I love the smell of rain. Just the amazing smell when you go outside. It takes me back home to Venezuela. I love the smell of chlorine in the summertime. My kids love swimming, but I love just really spending time with them in the pool. The smell of like, crayon. It really takes me back to like, kindergarten. The smell of Christmas because it's my birthday. But I love the smell of Christmas. I just think, like, apple crisp, cinnamon pine trees. Those combinations. I hate the smell of Thanksgiving. The smell of fresh baked bread always reminds me of my mom and makes me smile. The smell can actually transport us into so many different dimensions. And I just love, love the idea that it does that.
I am a chemosensory scientist and nurse researcher, and I study how diseases affect the senses of taste and smell. Our sense of smell is the only sense that is directly linked to our brain's limbic system, which controls memory and emotions. It can make us happy, it can make us sad, feel more calm and regulate our emotions and regulate our feelings. But if you ask most people what of the five senses they will give up, the most common answer is smell.
Many people don't realize that smell is very important in the sense that it tells us whether something is going well or not, whether something is spoiled, or whether you have gas leaking in your kitchen. One of the things that ignited my curiosity about smell was the times that I was working as a nurse, and smelling infection, smelling poop, smelling decay, and that taught me that smell was really a primal sense that we really ignore at our own peril.
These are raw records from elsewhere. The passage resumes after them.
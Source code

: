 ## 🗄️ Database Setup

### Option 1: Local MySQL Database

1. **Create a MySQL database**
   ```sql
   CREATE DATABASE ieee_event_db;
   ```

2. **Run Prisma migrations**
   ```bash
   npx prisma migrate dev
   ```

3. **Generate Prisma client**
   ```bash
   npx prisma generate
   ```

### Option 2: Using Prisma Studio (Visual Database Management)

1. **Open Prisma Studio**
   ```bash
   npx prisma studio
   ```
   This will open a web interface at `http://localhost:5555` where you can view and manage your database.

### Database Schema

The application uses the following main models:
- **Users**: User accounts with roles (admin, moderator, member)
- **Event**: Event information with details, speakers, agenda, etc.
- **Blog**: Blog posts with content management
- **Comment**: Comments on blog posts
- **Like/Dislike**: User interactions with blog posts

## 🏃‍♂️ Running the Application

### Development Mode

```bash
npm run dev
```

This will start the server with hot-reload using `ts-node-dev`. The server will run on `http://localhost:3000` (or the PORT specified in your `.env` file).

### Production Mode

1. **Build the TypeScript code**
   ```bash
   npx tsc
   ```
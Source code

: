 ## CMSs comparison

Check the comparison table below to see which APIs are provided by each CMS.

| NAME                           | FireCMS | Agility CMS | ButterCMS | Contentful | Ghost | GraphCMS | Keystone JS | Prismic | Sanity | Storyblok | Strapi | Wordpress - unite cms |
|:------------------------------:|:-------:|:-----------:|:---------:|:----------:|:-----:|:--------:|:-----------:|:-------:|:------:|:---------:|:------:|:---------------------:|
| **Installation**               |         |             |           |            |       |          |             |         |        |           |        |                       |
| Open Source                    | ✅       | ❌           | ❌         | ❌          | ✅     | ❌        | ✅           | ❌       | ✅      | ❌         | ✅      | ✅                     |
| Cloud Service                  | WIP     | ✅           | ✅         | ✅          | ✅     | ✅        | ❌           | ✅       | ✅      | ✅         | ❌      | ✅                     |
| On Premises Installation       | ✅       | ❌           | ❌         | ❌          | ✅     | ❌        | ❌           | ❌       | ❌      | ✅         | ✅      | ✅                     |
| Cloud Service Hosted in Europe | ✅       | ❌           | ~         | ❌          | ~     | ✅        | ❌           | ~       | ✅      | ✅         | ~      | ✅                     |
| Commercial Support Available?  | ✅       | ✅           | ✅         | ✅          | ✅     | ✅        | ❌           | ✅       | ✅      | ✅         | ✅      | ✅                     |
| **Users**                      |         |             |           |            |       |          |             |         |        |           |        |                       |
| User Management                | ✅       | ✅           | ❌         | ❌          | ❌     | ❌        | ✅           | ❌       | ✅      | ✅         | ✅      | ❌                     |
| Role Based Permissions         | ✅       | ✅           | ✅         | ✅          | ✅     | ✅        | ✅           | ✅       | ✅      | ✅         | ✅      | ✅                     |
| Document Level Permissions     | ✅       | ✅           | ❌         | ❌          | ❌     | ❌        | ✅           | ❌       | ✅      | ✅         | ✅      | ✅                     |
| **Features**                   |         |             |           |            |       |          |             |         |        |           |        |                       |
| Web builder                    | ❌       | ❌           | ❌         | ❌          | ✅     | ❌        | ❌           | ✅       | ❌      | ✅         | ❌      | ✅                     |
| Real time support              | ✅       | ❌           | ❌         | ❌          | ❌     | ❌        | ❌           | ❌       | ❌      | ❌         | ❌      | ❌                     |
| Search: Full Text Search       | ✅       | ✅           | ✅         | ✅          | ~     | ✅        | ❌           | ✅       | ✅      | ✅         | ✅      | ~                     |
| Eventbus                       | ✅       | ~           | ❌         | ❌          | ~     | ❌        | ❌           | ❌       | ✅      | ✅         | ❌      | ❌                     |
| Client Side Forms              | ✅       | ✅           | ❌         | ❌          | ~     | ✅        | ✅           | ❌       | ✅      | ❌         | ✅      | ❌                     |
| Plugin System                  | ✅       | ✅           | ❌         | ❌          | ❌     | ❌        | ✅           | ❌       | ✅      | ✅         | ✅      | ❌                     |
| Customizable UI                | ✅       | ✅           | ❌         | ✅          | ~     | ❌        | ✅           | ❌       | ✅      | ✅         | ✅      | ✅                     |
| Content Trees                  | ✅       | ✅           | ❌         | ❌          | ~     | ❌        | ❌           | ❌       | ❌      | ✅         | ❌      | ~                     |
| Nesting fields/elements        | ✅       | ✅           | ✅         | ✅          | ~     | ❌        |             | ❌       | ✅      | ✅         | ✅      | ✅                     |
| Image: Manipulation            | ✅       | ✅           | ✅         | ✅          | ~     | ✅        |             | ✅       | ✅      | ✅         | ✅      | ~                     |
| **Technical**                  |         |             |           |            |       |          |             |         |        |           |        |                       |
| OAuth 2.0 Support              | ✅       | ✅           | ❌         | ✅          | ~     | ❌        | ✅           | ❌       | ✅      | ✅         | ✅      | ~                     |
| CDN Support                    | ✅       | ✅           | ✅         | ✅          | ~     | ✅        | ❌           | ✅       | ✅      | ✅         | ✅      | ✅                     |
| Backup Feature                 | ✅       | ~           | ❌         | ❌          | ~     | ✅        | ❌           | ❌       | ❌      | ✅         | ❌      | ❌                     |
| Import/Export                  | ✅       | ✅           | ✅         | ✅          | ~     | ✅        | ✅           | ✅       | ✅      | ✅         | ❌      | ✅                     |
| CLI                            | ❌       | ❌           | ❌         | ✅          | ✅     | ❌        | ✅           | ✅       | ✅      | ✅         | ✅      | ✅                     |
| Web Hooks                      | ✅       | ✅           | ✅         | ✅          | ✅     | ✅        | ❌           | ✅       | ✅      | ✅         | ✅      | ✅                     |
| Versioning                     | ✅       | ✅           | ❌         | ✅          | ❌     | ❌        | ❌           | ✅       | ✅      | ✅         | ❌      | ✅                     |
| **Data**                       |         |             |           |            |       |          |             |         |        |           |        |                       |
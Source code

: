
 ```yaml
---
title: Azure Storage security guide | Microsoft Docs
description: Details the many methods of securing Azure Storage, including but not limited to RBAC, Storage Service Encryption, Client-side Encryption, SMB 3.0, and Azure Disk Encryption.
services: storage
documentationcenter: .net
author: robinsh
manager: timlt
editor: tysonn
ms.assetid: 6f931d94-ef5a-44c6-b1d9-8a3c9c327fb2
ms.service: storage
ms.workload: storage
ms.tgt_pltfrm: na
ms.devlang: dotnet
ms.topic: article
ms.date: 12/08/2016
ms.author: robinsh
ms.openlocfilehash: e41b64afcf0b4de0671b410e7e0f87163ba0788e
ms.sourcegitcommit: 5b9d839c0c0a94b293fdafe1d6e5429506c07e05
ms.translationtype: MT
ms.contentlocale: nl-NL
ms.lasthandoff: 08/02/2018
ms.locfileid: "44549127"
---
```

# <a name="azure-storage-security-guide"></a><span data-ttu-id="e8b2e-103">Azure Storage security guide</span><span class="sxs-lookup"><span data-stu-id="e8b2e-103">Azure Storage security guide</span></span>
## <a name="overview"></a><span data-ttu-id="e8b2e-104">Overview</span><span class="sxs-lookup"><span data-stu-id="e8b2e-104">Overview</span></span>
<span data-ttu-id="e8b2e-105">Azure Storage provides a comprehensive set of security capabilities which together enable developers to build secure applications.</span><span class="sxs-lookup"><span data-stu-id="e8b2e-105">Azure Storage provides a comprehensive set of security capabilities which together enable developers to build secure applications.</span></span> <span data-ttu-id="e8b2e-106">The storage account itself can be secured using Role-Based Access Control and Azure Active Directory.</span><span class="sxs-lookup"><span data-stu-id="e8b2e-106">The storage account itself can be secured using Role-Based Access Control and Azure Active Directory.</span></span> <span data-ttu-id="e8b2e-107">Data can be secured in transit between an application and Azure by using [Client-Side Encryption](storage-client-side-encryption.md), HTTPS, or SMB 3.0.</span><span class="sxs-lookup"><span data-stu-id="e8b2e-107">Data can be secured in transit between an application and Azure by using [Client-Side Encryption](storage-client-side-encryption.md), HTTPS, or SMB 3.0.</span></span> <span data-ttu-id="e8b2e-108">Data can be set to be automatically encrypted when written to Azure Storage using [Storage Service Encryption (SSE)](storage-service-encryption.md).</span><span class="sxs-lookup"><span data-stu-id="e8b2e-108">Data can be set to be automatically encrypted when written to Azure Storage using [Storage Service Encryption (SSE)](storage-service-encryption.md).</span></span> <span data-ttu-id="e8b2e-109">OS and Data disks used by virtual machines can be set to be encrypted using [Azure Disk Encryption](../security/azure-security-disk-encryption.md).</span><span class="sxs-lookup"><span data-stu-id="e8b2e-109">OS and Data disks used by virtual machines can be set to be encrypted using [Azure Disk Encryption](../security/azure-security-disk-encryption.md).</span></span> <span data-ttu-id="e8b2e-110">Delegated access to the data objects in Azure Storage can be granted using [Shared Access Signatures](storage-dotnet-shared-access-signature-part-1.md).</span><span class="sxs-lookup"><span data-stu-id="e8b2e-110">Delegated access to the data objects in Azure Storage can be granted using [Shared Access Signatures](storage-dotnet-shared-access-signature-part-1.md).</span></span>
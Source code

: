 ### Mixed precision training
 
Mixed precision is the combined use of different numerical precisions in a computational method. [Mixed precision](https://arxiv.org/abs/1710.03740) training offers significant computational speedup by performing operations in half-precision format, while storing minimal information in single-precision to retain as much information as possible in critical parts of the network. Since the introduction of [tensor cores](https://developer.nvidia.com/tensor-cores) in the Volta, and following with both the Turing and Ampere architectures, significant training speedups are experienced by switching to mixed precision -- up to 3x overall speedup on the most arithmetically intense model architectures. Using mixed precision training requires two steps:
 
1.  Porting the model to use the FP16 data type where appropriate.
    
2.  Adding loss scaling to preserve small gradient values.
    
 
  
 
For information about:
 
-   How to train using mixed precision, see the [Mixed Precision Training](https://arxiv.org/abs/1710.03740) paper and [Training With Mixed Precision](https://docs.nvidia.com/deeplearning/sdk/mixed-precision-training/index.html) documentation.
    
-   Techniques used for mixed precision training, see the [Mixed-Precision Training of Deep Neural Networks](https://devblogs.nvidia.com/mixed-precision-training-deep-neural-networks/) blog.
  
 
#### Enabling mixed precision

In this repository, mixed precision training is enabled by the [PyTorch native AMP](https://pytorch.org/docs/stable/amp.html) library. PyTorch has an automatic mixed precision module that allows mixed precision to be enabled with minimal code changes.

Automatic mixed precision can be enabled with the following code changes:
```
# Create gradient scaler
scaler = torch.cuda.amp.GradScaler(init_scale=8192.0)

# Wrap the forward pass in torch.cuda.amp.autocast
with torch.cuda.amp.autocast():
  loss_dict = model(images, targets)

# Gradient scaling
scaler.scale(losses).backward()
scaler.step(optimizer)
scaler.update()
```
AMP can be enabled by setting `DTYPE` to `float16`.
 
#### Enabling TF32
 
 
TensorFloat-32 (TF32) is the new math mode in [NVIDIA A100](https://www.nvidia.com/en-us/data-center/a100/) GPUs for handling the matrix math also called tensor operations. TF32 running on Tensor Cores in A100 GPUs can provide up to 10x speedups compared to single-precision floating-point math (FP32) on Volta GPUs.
I'm interested in how diseases impact smell. We know that our sense of smell tends to decrease as we age, but our sense of smell also decreases with different conditions like neurodegenerative diseases. So, for example, Alzheimer's, Parkinson's disease or frontal temporal lobe dementia. So it's one of the first symptoms that actually declines at least ten years prior to any other symptoms appear. Yet the lack of clinical attention to smell means that we don't yet consistently use standardized tools to screen, diagnose or identify these changes.
So my mother in law is an incredible chef. However, a few years back, we noticed that all the food coming out of her kitchen was extremely salty. For me, I knew that something was wrong. So one of the things that I did was test her sense of smell, and it was immediately obvious that it was diminished. So she had hyposmia or decreased sense of smell. That then led us to take her to the doctor, and they were able to look at all her other symptoms, and we were able to then have a diagnosis that she had frontal temporal lobe dementia. Even when she was having symptoms, none of her clinicians tested her sense of smell. If we were able to test the sense of smell early on, it can provide us at least some early information. So at least it will tell us that something is wrong.
During COVID, we know that millions of people started losing their sense of taste and smell. For a lot of diseases that are viral, people will lose their sense of smell. And that somewhat is normal. You get a cold, you lose your sense of smell. However, with COVID, this was a sustained loss of smell that was happening at the magnitude that it was occurring. So that really started to tell us that something was wrong. We know that people tend to lose their sense of smell and regain it. But the question is to what degree?
For many chemosensory scientists or smell researchers like myself, we're really concerned about the connection that we know that already exists between the sense of smell and our brains. And the possibility that many individuals that have lost their sense of smell with COVID will now have an increased risk of having neurodegenerative diseases. Since we don't test the sense of smell, we don't know individual's baselines to really know what is happening over time. We haven't prioritized this research and testing. We don't have guidelines, and we don't have really established clinical protocols that can be used at doctor's offices to be able to assess an individual's sense of taste and smell. Although we have tools that we use for research, but really standardized tools across medical offices are not there.
Ideally, we can have individuals measured every year. Smell testing available from childhood all the way to adulthood. Just like when you go and get a physical exam, you can have actually your sense of smell measured. We know that our sense of vision is directly linked to how we experience the world. However, when it comes to the sense of smell, that's never tested. And one of the reasons is because we really don't appreciate it or really prioritize it. We just really think that, oh, it's just there to smell flowers. But smell can really help us.
Imagine if we had smell tests that everyone could get, which would provide early information on diseases and give us insight into our overall well-being. We can actually tap into that power and use it for our own benefit.